Eurovision Song Contest 2008 entry
- Country: Albania
- Artist: Olta Boka
- Language: Albanian
- Composer: Adrian Hila
- Lyricist: Pandi Laço

Finals performance
- Semi-final result: 9th
- Semi-final points: 67
- Final result: 17th
- Final points: 55

Entry chronology
- ◄ "Hear My Plea" (2007)
- "Carry Me in Your Dreams" (2009) ►

= Zemrën e lamë peng =

2008 song by Olta Boka

"Zemrën e lamë peng" (/sq/; ) is a song by Albanian singer Olta Boka, written by Pandi Laço and composed by Adrian Hila. It was released as a CD single in 2008 through Radio Televizioni Shqiptar (RTSH). Musically, it is an Albanian-language ballad, lyrically revolving around lovesickness and the pain of separation from a loved one. The song represented in the Eurovision Song Contest 2008 in Belgrade, Serbia, after winning the country's pre-selection competition Festivali i Këngës 46. The country reached the 17th place in a field of 25, gathering a total of 55 points. During her dark-themed show, Boka was on stage accompanied by three instrumentalists, while the LED screens displayed various violet and yellow-coloured hearts.
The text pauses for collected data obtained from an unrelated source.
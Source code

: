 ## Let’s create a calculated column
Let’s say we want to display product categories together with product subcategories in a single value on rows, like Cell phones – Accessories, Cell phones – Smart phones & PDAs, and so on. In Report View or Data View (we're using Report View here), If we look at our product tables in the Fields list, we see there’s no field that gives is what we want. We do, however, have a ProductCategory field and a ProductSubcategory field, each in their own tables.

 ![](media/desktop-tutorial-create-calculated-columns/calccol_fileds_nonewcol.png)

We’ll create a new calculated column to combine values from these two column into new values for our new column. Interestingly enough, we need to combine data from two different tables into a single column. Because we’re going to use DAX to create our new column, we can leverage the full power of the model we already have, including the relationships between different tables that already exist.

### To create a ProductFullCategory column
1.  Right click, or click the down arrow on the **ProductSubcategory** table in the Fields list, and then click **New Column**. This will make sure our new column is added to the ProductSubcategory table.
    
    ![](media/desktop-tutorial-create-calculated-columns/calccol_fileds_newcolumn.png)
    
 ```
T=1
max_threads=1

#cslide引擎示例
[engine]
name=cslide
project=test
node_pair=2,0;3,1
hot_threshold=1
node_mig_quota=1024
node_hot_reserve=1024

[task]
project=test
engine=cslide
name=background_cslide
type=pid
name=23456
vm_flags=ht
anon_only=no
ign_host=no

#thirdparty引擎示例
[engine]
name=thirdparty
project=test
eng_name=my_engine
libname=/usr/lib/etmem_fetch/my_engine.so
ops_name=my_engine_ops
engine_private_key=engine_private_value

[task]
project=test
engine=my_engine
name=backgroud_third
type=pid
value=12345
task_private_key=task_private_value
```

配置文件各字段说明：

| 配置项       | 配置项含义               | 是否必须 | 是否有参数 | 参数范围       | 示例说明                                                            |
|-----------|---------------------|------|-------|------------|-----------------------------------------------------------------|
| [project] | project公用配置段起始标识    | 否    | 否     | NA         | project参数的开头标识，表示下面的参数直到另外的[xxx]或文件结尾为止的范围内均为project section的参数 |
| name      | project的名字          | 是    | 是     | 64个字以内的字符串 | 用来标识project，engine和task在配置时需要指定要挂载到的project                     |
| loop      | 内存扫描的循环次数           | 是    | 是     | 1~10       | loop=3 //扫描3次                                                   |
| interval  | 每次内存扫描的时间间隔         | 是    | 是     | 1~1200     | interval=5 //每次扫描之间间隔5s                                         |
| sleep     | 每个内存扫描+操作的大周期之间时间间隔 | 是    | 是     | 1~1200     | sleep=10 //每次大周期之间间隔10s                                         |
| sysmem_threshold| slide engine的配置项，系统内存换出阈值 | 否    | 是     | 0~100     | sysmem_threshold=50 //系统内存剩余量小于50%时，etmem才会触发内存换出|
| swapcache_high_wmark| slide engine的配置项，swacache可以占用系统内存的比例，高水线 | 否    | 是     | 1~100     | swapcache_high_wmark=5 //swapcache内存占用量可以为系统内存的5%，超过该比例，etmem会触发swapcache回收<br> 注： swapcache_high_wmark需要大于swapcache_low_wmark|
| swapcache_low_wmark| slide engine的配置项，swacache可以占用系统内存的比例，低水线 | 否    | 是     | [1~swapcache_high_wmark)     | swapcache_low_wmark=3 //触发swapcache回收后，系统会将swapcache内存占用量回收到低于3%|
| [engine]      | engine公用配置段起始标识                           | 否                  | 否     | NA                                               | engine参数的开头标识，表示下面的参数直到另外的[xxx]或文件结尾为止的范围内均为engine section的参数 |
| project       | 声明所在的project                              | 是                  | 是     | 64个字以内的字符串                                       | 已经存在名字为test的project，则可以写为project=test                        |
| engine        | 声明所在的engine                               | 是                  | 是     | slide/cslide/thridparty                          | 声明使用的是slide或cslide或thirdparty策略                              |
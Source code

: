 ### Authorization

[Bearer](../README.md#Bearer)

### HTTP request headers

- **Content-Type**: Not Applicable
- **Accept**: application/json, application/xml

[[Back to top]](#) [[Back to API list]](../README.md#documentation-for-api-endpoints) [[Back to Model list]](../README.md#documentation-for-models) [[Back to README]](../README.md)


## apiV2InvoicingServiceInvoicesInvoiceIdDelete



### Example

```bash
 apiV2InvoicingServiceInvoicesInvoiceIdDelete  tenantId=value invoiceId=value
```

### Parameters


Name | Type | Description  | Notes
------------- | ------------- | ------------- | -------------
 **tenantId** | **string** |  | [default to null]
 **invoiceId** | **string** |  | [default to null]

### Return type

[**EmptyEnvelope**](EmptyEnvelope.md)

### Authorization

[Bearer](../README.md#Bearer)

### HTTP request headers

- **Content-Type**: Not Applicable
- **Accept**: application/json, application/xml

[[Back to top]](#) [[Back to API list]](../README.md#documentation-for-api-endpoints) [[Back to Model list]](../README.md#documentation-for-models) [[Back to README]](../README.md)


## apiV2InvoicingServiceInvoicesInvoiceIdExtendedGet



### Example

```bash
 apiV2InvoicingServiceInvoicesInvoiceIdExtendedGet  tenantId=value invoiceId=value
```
== Background and composition ==

In 2007, Olta Boka was announced as one of the contestants selected to compete in the 46th edition of Festivali i Këngës, a competition to determine Albania's entrant for the Eurovision Song Contest 2008. Following the competition's rules, the lyrics of the participating entries had to be in the Albanian language. Boka took part with the song "Zemrën e lamë peng", composed by Adrian Hila and written by Pandi Laço. For the purpose of the singer's Eurovision Song Contest participation, the song was remastered and reworked in Italy with few modifications leading to a more "rhythmic version". Musically, it was described as a ballad, which lyrically revolves around lovesickness and the pain of separation.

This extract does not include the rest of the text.